What you are asked to do »
From the line that contains "Considerando la riqueza" through the line that contains "Jehová se utiliza", output every line of the listing below exactly and leave out all the rest.

Dataset entries »
━━━━━━━━━━━━━━━━━━━━
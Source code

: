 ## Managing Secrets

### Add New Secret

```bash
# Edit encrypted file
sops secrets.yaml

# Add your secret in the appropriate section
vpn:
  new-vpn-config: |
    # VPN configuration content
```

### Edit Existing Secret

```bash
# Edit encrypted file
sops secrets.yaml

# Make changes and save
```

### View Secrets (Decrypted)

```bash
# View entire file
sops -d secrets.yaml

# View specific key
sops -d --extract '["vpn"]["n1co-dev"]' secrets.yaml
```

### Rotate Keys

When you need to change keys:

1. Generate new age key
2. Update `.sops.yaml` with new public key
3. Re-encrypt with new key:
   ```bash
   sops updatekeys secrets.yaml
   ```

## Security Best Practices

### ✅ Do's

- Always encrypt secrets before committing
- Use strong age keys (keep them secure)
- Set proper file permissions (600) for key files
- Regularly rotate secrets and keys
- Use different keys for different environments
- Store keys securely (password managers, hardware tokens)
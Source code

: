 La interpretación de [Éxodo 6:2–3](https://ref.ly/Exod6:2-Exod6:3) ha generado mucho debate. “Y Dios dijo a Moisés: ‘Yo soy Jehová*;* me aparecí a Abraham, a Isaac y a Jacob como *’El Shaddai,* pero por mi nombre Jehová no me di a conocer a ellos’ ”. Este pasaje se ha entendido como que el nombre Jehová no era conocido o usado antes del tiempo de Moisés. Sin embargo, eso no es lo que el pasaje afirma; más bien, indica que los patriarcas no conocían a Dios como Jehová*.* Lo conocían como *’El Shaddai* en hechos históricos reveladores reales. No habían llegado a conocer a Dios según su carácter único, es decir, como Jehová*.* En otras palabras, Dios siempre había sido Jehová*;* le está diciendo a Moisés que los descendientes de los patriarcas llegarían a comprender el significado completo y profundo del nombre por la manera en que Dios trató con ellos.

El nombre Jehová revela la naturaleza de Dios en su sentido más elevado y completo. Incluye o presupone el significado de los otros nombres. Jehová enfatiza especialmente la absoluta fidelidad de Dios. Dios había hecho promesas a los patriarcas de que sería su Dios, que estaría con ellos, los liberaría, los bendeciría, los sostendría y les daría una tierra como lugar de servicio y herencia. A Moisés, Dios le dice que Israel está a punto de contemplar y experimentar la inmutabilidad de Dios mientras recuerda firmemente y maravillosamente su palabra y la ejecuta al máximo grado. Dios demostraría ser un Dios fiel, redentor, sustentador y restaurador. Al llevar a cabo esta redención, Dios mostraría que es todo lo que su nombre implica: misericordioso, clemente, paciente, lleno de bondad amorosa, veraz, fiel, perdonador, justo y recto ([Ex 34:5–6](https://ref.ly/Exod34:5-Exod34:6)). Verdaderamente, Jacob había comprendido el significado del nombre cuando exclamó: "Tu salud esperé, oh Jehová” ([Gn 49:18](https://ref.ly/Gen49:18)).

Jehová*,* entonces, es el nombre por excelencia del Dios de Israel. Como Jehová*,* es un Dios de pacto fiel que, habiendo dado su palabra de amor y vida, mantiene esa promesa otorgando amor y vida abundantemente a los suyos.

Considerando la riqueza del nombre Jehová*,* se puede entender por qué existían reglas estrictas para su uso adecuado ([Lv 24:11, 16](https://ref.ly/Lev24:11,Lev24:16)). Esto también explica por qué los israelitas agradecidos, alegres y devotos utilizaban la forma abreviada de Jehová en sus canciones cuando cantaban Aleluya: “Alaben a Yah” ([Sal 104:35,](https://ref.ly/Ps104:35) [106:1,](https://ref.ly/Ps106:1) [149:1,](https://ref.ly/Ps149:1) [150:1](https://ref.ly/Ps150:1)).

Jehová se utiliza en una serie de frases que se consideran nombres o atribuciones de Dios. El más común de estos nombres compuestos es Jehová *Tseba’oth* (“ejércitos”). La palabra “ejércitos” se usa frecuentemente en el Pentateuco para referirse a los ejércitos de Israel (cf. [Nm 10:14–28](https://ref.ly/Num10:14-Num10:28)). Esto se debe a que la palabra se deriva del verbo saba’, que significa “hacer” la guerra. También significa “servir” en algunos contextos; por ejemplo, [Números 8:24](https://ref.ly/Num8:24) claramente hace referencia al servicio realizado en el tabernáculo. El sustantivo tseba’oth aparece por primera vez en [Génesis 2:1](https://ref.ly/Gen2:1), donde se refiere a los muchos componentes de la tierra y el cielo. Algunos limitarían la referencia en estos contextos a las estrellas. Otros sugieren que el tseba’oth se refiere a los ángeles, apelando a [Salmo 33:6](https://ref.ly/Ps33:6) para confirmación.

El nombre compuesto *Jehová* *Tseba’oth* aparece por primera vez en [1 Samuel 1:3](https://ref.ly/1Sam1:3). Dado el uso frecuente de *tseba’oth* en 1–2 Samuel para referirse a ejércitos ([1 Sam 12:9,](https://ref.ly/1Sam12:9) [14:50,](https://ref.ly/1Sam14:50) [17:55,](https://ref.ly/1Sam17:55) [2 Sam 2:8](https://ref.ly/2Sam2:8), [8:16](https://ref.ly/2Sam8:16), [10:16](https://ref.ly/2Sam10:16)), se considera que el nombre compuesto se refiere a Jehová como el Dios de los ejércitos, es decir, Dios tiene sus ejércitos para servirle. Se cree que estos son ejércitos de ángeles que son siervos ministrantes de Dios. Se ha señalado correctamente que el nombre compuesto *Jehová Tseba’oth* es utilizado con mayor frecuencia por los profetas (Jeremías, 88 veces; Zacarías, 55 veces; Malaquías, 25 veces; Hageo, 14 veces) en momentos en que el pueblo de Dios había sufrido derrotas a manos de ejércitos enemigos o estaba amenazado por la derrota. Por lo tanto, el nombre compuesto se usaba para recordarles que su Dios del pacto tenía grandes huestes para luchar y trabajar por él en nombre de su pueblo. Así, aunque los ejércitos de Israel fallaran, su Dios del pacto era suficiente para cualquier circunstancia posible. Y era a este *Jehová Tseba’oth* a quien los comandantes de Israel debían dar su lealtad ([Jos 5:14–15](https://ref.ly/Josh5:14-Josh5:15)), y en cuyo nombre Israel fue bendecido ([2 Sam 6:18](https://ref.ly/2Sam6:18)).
━━━━━━━━━━━━━━━━━━━━
Your solution »
Considerando la riqueza del nombre Jehová*,* se puede entender por qué existían reglas estrictas para su uso adecuado ([Lv 24:11, 16](https://ref.ly/Lev24:11,Lev24:16)). Esto también explica por qué los israelitas agradecidos, alegres y devotos utilizaban la forma abreviada de Jehová en sus canciones cuando cantaban Aleluya: “Alaben a Yah” ([Sal 104:35,](https://ref.ly/Ps104:35) [106:1,](https://ref.ly/Ps106:1) [149:1,](https://ref.ly/Ps149:1) [150:1](https://ref.ly/Ps150:1)).

Jehová se utiliza en una serie de frases que se consideran nombres o atribuciones de Dios. El más común de estos nombres compuestos es Jehová *Tseba’oth* (“ejércitos”). La palabra “ejércitos” se usa frecuentemente en el Pentateuco para referirse a los ejércitos de Israel (cf. [Nm 10:14–28](https://ref.ly/Num10:14-Num10:28)). Esto se debe a que la palabra se deriva del verbo saba’, que significa “hacer” la guerra. También significa “servir” en algunos contextos; por ejemplo, [Números 8:24](https://ref.ly/Num8:24) claramente hace referencia al servicio realizado en el tabernáculo. El sustantivo tseba’oth aparece por primera vez en [Génesis 2:1](https://ref.ly/Gen2:1), donde se refiere a los muchos componentes de la tierra y el cielo. Algunos limitarían la referencia en estos contextos a las estrellas. Otros sugieren que el tseba’oth se refiere a los ángeles, apelando a [Salmo 33:6](https://ref.ly/Ps33:6) para confirmación.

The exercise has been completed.